- EXERCISE GOAL -
Restate word for word the lines of the records below, starting at the line that contains "- Character sheet" and ending at the line that contains "- Nav tab functionality", with both of those lines included and nothing else.

MATERIAL SHOWN section start

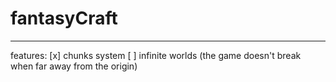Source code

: # fantasyCraft

---

features:
[x] chunks system
[ ] infinite worlds (the game doesn't break when far away from the origin)

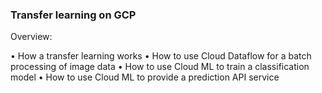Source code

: ### Transfer learning on GCP

Overview:

• How a transfer learning works
• How to use Cloud Dataflow for a batch processing of image data
• How to use Cloud ML to train a classification model
• How to use Cloud ML to provide a prediction API service
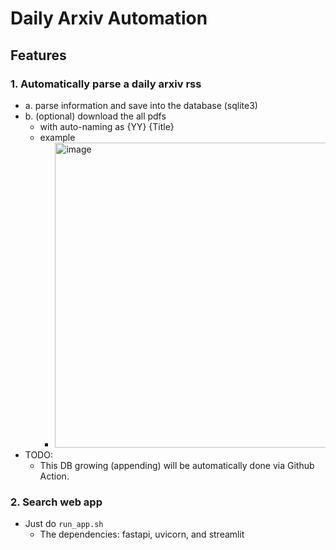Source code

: # Daily Arxiv Automation
## Features 
### 1. Automatically parse a daily arxiv rss
  - a. parse information and save into the database (sqlite3)
  - b. (optional) download the all pdfs
    - with auto-naming as {YY} {Title}
    - example
      - <img width="488" alt="image" src="https://user-images.githubusercontent.com/14989535/221883912-90e6c89b-1b51-498a-b51b-969736575140.png">
  - TODO: 
    - This DB growing (appending) will be automatically done via Github Action.

### 2. Search web app
- Just do `run_app.sh` 
  - The dependencies: fastapi, uvicorn, and streamlit

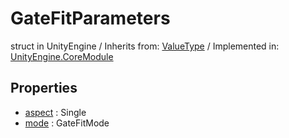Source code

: # GateFitParameters
struct in UnityEngine
 / Inherits from: <a href="https://docs.unity3d.com/6000.2/Documentation/ScriptReference/ValueType.html">ValueType</a> / Implemented in: <a href="https://docs.unity3d.com/6000.2/Documentation/ScriptReference/UnityEngine.CoreModule.html">UnityEngine.CoreModule</a>

## Properties
- <a href="https://docs.unity3d.com/6000.2/Documentation/ScriptReference/GateFitParameters-aspect.html">aspect</a> : Single
- <a href="https://docs.unity3d.com/6000.2/Documentation/ScriptReference/GateFitParameters-mode.html">mode</a> : GateFitMode
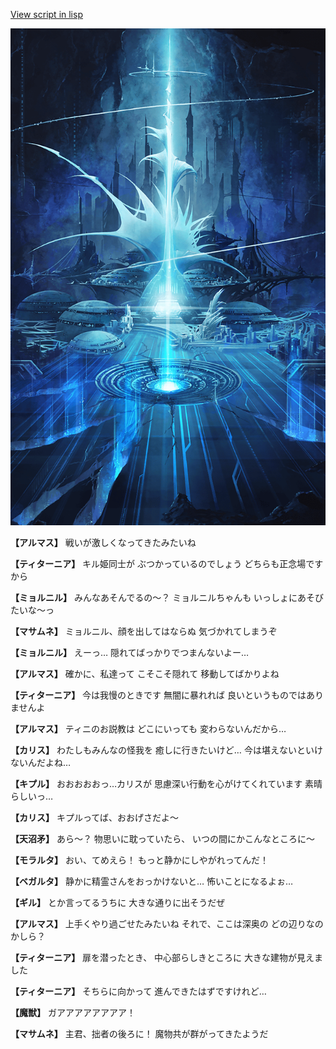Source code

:[View script in lisp](../scripts/101101041.txt)

![profound.png](../images/backgrounds/profound.png)

**【アルマス】**
戦いが激しくなってきたみたいね

**【ティターニア】**
キル姫同士が
ぶつかっているのでしょう
どちらも正念場ですから

**【ミョルニル】**
みんなあそんでるの～？
ミョルニルちゃんも
いっしょにあそびたいな～っ

**【マサムネ】**
ミョルニル、顔を出してはならぬ
気づかれてしまうぞ

**【ミョルニル】**
えーっ…
隠れてばっかりでつまんないよー…

**【アルマス】**
確かに、私達って
こそこそ隠れて
移動してばかりよね

**【ティターニア】**
今は我慢のときです
無闇に暴れれば
良いというものではありませんよ

**【アルマス】**
ティニのお説教は
どこにいっても
変わらないんだから…

**【カリス】**
わたしもみんなの怪我を
癒しに行きたいけど…
今は堪えないといけないんだよね…

**【キプル】**
おおおおおっ…カリスが
思慮深い行動を心がけてくれています
素晴らしいっ…

**【カリス】**
キプルってば、おおげさだよ～

**【天沼矛】**
あら～？
物思いに耽っていたら、
いつの間にかこんなところに～

**【モラルタ】**
おい、てめえら！
もっと静かにしやがれってんだ！

**【ベガルタ】**
静かに精霊さんをおっかけないと…
怖いことになるよぉ…

**【ギル】**
とか言ってるうちに
大きな通りに出そうだぜ

**【アルマス】**
上手くやり過ごせたみたいね
それで、ここは深奥の
どの辺りなのかしら？

**【ティターニア】**
扉を潜ったとき、
中心部らしきところに
大きな建物が見えました

**【ティターニア】**
そちらに向かって
進んできたはずですけれど…

**【魔獣】**
ガアアアアアアアア！

**【マサムネ】**
主君、拙者の後ろに！
魔物共が群がってきたようだ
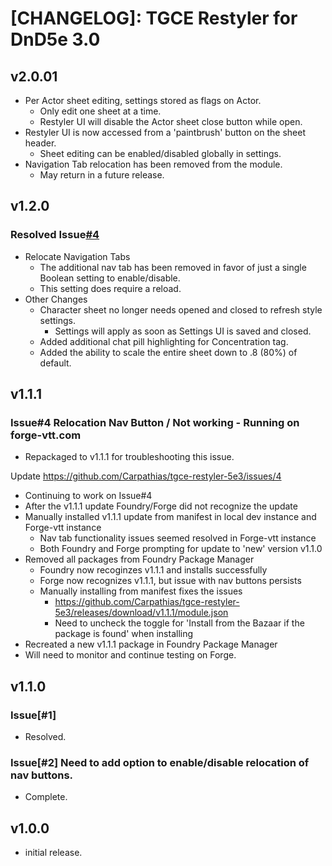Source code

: # [CHANGELOG]: TGCE Restyler for DnD5e 3.0

## v2.0.01
- Per Actor sheet editing, settings stored as flags on Actor.
  - Only edit one sheet at a time.
  - Restyler UI will disable the Actor sheet close button while open. 
- Restyler UI is now accessed from a 'paintbrush' button on the sheet header.
  - Sheet editing can be enabled/disabled globally in settings. 
- Navigation Tab relocation has been removed from the module.
  - May return in a future release. 

## v1.2.0
### Resolved Issue[#4](https://github.com/Carpathias/tgce-restyler-5e3/issues/4)
- Relocate Navigation Tabs
  - The additional nav tab has been removed in favor of just a single Boolean setting to enable/disable.
  - This setting does require a reload.
- Other Changes
  - Character sheet no longer needs opened and closed to refresh style settings.
    - Settings will apply as soon as Settings UI is saved and closed. 
  - Added additional chat pill highlighting for Concentration tag.
  - Added the ability to scale the entire sheet down to .8 (80%) of default.

## v1.1.1
### Issue#4 Relocation Nav Button / Not working - Running on forge-vtt.com
- Repackaged to v1.1.1 for troubleshooting this issue.

Update
https://github.com/Carpathias/tgce-restyler-5e3/issues/4
- Continuing to work on Issue#4
- After the v1.1.1 update Foundry/Forge did not recognize the update
- Manually installed v1.1.1 update from manifest in local dev instance and Forge-vtt instance
  - Nav tab functionality issues seemed resolved in Forge-vtt instance
  - Both Foundry and Forge prompting for update to 'new' version v1.1.0
- Removed all packages from Foundry Package Manager
  - Foundry now recoginzes v1.1.1 and installs successfully
  - Forge now recognizes v1.1.1, but issue with nav buttons persists
  - Manually installing from manifest fixes the issues
    - https://github.com/Carpathias/tgce-restyler-5e3/releases/download/v1.1.1/module.json
    - Need to uncheck the toggle for 'Install from the Bazaar if the package is found' when installing
- Recreated a new v1.1.1 package in Foundry Package Manager
- Will need to monitor and continue testing on Forge. 

## v1.1.0
### Issue[#1] 
- Resolved.
  
### Issue[#2] Need to add option to enable/disable relocation of nav buttons.
- Complete. 

## v1.0.0
- initial release.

MATERIAL SHOWN section end

- RESPONSE FOR THIS EXERCISE -
  - Character sheet no longer needs opened and closed to refresh style settings.
    - Settings will apply as soon as Settings UI is saved and closed. 
  - Added additional chat pill highlighting for Concentration tag.
  - Added the ability to scale the entire sheet down to .8 (80%) of default.

## v1.1.1
### Issue#4 Relocation Nav Button / Not working - Running on forge-vtt.com
- Repackaged to v1.1.1 for troubleshooting this issue.

Update
https://github.com/Carpathias/tgce-restyler-5e3/issues/4
- Continuing to work on Issue#4
- After the v1.1.1 update Foundry/Forge did not recognize the update
- Manually installed v1.1.1 update from manifest in local dev instance and Forge-vtt instance
  - Nav tab functionality issues seemed resolved in Forge-vtt instance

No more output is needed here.